In Khan's program, students watch a series of 10-minute video lessons at home. Kahn narrates the videos, which are available as free downloads on his website. Homework following up on each lesson is completed at school, where teachers circulate among students for one-on-one instruction and problem-solving tutorials. Software that tracks each student's progress helps teachers plan and respond accordingly.
Khan says his method of learning, dubbed "the Khan Academy," will liberate teachers from the standard "one-size-fits-all" lesson plan and help to "humanize the classroom."
According to Khan's staff, over 12 million people have accessed his 2,200 instructional videos in the last few months, watching them an estimated 100,000 times a day in over 225 countries.
Big name funders and local school districts are among those watching. Bill Gates, an early supporter of Khan's, gave the academy $1.5 million last year. Google, as part of its "Project 10^100" grant competition, awarded the academy another $2 million last year. In December, two schools in Los Altos, California, began implementing Khan's teaching methods in two sets of 5th and 7th grade classes.
"It's been an amazing difference in behavior and attitudes," says Courtney Cadwell, a 7th grade pre-Algebra teacher at Egan Junior High school, one of the two Los Altos that now uses Khan's tools. "These are students who avoided math at all costs -- avoided even eye contact -- and they now have the resources and tools to understand. They're motivated and empowered."

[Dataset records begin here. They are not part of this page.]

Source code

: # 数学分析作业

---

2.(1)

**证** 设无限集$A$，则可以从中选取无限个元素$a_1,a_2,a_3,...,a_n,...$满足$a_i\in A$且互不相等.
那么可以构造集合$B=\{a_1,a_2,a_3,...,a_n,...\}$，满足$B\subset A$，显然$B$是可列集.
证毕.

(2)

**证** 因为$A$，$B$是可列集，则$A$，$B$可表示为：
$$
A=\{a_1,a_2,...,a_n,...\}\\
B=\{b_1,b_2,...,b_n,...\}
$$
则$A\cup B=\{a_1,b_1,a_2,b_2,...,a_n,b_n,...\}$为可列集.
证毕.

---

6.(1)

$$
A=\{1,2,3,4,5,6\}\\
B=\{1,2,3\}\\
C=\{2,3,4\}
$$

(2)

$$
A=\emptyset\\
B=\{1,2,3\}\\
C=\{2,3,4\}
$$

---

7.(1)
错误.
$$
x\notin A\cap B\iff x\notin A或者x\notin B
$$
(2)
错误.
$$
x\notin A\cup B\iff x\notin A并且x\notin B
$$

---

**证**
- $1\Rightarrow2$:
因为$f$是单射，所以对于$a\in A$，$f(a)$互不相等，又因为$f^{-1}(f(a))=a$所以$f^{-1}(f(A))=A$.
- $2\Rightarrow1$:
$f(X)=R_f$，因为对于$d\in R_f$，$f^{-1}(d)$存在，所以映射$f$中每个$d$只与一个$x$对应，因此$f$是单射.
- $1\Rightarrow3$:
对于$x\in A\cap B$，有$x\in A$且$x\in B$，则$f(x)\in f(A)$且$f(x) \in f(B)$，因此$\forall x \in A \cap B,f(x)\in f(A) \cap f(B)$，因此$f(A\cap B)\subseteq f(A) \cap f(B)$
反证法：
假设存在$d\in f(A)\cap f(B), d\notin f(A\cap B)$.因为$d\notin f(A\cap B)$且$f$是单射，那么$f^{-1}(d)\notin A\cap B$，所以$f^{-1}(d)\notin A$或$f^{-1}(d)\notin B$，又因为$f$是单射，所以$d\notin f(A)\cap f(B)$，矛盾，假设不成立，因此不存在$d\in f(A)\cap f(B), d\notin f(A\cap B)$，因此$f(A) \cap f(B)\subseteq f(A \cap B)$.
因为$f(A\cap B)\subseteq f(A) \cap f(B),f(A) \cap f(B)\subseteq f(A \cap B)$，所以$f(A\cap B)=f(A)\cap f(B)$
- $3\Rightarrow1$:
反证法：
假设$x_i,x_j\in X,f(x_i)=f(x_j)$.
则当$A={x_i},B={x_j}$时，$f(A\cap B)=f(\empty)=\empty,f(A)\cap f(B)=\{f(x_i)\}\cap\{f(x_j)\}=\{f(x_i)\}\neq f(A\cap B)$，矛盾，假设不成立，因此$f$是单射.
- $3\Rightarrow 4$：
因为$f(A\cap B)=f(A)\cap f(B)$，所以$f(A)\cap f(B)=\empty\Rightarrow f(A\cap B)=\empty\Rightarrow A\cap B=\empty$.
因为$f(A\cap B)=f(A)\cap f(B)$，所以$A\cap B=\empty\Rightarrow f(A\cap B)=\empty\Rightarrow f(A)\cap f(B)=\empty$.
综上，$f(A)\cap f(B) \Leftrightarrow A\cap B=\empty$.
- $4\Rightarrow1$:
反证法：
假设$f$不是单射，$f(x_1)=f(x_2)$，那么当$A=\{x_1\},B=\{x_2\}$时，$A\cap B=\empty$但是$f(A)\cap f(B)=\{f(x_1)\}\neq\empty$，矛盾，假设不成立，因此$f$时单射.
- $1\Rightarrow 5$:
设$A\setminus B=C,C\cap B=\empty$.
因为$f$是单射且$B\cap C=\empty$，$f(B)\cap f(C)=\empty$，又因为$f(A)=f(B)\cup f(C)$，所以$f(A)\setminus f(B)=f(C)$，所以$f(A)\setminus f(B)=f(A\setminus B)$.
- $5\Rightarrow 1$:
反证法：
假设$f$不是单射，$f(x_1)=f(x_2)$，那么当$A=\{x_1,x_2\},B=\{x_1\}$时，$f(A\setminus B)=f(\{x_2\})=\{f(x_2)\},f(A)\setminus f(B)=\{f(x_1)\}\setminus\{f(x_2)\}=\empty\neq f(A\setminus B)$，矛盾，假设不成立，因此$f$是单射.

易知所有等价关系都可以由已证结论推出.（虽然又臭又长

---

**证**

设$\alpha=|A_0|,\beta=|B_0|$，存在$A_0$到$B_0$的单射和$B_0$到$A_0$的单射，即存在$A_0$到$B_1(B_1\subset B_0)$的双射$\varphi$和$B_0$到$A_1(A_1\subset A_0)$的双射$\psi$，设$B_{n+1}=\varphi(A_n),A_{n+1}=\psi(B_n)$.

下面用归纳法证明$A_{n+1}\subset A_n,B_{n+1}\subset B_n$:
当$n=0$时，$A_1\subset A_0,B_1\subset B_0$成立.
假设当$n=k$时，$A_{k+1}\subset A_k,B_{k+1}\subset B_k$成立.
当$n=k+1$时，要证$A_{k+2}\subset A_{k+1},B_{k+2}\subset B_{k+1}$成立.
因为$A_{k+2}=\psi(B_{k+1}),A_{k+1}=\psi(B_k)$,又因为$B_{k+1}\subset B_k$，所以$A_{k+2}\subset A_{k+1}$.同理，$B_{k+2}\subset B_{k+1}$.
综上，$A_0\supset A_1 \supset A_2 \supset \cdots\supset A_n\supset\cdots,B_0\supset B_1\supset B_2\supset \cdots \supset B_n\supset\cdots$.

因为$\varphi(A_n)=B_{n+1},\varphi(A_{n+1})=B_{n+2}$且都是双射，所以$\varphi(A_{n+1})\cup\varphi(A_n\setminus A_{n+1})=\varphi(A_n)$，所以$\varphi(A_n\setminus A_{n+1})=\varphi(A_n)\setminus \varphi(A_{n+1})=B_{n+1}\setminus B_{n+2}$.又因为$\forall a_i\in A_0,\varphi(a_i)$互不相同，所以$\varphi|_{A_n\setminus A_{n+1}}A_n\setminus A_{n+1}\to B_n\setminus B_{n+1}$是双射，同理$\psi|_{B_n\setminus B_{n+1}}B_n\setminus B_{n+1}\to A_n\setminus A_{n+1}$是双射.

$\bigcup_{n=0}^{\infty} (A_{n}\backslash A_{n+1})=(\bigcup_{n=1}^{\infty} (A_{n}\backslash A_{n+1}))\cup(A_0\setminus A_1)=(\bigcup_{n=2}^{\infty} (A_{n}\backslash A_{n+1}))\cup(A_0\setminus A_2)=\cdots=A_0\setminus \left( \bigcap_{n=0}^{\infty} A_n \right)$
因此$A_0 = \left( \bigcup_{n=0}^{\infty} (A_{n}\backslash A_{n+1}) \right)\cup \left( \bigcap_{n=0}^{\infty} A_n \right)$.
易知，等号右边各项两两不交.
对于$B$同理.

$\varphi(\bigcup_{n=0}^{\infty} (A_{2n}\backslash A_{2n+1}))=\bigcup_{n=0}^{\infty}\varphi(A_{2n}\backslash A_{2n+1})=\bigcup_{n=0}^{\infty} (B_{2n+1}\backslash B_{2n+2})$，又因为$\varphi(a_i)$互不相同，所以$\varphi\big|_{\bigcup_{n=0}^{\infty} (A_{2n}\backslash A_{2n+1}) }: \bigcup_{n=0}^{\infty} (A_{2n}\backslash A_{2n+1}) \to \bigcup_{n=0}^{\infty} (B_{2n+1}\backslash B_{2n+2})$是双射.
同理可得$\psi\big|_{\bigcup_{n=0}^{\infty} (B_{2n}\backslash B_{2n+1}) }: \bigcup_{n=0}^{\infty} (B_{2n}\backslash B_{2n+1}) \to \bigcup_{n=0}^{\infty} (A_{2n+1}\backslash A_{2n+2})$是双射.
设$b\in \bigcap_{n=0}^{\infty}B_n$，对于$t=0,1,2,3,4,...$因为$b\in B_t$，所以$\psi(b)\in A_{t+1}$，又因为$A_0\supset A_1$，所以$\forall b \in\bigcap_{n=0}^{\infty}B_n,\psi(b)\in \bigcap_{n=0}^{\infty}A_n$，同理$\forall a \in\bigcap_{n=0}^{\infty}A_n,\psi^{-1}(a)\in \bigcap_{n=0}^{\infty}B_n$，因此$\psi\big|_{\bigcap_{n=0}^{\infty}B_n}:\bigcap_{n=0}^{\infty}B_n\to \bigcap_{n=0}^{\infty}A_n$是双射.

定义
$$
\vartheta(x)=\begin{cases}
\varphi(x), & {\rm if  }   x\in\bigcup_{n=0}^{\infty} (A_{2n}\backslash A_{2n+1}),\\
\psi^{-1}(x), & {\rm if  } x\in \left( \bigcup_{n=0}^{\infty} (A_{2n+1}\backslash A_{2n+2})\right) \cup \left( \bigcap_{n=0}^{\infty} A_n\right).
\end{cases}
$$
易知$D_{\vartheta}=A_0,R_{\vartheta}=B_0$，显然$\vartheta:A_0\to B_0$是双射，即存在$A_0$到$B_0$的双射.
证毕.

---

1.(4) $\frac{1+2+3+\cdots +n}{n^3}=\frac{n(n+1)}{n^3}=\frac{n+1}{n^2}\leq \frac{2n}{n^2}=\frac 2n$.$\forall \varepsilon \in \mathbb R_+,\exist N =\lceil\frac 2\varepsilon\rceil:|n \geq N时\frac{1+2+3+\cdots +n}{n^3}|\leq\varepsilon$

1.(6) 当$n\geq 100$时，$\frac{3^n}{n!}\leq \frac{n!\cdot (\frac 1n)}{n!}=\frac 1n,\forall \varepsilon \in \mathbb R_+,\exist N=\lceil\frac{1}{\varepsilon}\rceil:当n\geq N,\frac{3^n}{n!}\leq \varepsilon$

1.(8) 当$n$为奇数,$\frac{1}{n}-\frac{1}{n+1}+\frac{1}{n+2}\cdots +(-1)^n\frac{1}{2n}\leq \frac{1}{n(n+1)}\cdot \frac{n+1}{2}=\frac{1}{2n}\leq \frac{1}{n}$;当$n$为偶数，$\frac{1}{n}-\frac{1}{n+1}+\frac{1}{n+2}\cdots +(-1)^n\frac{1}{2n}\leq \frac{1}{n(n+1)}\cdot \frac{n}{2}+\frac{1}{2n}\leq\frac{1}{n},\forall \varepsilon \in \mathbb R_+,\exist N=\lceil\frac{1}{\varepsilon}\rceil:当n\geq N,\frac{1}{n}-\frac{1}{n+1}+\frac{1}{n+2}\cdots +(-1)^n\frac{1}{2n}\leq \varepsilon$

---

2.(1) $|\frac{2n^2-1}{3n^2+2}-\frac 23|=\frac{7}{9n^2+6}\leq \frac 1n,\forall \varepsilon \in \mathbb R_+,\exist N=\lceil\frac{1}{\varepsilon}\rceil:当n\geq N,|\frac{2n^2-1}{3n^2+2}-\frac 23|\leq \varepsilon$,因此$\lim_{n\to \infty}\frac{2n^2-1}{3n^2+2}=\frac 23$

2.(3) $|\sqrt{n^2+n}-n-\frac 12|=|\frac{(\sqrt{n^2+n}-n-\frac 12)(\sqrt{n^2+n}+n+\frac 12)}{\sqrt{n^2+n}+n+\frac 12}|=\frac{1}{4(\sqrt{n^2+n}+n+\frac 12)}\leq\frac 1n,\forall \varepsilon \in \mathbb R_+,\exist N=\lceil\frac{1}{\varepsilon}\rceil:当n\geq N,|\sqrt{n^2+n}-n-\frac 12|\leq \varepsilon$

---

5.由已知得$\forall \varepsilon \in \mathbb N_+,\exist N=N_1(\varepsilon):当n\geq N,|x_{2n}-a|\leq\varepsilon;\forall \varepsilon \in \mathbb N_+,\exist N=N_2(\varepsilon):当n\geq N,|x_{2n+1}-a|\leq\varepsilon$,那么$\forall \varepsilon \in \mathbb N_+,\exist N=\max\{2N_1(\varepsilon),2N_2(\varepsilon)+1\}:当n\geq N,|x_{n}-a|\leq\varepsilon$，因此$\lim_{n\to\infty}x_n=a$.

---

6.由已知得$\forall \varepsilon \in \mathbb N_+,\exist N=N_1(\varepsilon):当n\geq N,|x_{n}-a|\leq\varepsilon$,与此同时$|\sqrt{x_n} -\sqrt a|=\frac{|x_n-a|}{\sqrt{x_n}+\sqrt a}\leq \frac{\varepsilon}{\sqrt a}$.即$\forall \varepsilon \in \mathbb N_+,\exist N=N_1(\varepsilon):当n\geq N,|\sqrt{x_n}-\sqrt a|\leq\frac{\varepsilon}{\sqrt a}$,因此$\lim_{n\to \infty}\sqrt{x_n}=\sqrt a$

Khan says his program's success is largely happenstance. After he posted several of his homespun videos to YouTube so his nieces and nephews could use them for their schoolwork -- and because he thought that it would "be cool if one day my kids could use these videos" -- he was surprised at the positive reaction he garnered from people who happened across them. "Ninety-nine percent of the comments on YouTube tend to be vulgar or rude -- but 99 percent of ours were positive," he says.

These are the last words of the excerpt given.